При втором подходе основное внимание уделяется метафорическому значению, возникающему при взаимодействии слов в структуре словосочетания и предложения. Он является наиболее распространённым: для него границы метафоры более широкие - она рассматривается на уровне синтаксической сочетаемости слов. Этот подход содержит больше динамизма. Наиболее ярко его позиция отражена в интеракционистской теории М.Блэка.
Третий подход - самый инновационный, поскольку рассматривает метафору как механизм формирования смысла высказывания в различных функциональных разновидностях речи. Для данного подхода метафора -это функционально-коммуникативное явление, реализующееся в высказывании /тексте.

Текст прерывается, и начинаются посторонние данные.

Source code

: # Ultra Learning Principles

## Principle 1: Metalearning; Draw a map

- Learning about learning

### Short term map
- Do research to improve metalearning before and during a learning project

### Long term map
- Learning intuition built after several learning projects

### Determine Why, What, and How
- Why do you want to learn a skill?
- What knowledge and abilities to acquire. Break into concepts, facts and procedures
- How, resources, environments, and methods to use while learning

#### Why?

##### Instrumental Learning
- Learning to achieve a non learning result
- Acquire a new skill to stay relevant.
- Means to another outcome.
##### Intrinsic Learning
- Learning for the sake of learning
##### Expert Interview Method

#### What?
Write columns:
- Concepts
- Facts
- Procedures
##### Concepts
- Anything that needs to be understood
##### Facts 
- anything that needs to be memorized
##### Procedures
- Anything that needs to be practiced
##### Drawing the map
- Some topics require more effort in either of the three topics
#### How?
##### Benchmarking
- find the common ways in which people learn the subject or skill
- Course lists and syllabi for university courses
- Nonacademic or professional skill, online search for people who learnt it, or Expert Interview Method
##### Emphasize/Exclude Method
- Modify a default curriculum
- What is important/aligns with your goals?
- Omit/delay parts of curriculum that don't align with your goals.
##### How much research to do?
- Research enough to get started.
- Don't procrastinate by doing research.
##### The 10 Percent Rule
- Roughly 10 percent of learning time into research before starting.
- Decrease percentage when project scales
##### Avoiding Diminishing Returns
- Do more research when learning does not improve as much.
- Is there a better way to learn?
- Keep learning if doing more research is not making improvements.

Первые два подхода обусловили развитие третьего, который можно назвать функционально-коммуникативным. Следует выделить несколько
теорий, обеспечивших методологическую базу данного подхода. Прежде всего это прагматическая и когнитивная теории метафоры.

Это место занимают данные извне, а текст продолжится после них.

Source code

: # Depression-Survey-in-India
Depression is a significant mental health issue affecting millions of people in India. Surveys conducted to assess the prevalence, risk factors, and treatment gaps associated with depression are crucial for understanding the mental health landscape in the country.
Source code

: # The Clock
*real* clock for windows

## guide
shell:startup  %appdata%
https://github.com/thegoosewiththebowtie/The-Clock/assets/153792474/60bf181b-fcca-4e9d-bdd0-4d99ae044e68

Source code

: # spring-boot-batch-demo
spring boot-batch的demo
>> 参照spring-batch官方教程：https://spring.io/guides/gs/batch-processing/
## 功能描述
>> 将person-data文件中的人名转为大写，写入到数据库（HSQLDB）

Прагматическая теория метафоры является опорной для функционального похода. Основное её положение заключается в том, что метафора возникает не в семантической области языка, а в процессе использования языка в речи. Область действия живой метафоры не предложение, а речевое высказывание: "Метафора существует в отдельных предложениях только в лабораторных условиях. В повседневной действительности метафора возникает в неформальном и официальном общении для выполнения определённых коммуникативных целей" (Katz, 1992, р.626). Прагматическая теория является существенным дополнением к семантико-синтаксическому подходу и позволяет перенести изучение метафоры на уровень речевого высказывания, используя все основные положения теории о семантических механизмах возникновения метафорического значения.
В основе всех взглядов на природу метафоры находится положение о метафорической природе мышления как такового. Наивысшее развитие метафорическое мышление получает в области словесного искусства как моделирующей системы, осваивающей все доступные человеку объекты бытия (см.: Толочин, 1996, с.31). Следствием того, что моделирование понятий в художественной речи носит максимально творческий характер, является свобода художественной речи по сравнению с другими функциональными речевыми разновидностями от ограничений налагаемых языковой системностью. Установить соответствие и преемственность между языковой системностью метафоры и её сложными и, на первый взгляд, трудно семантизируемыми речевыми формами позволяет когнитивная теория метафоры. В её основе лежит положение, согласно которому в сознании существуют глубинные структурные отношения между группами понятий, позволяющие структурировать одни понятия в терминах других
и предопределяющие тем самым всепроникающий характер метафоры в речи и её многообразие в конкретных проявлениях, а также ту лёгкость, с которой метафоры воспринимаются и понимаются во многих типах речи.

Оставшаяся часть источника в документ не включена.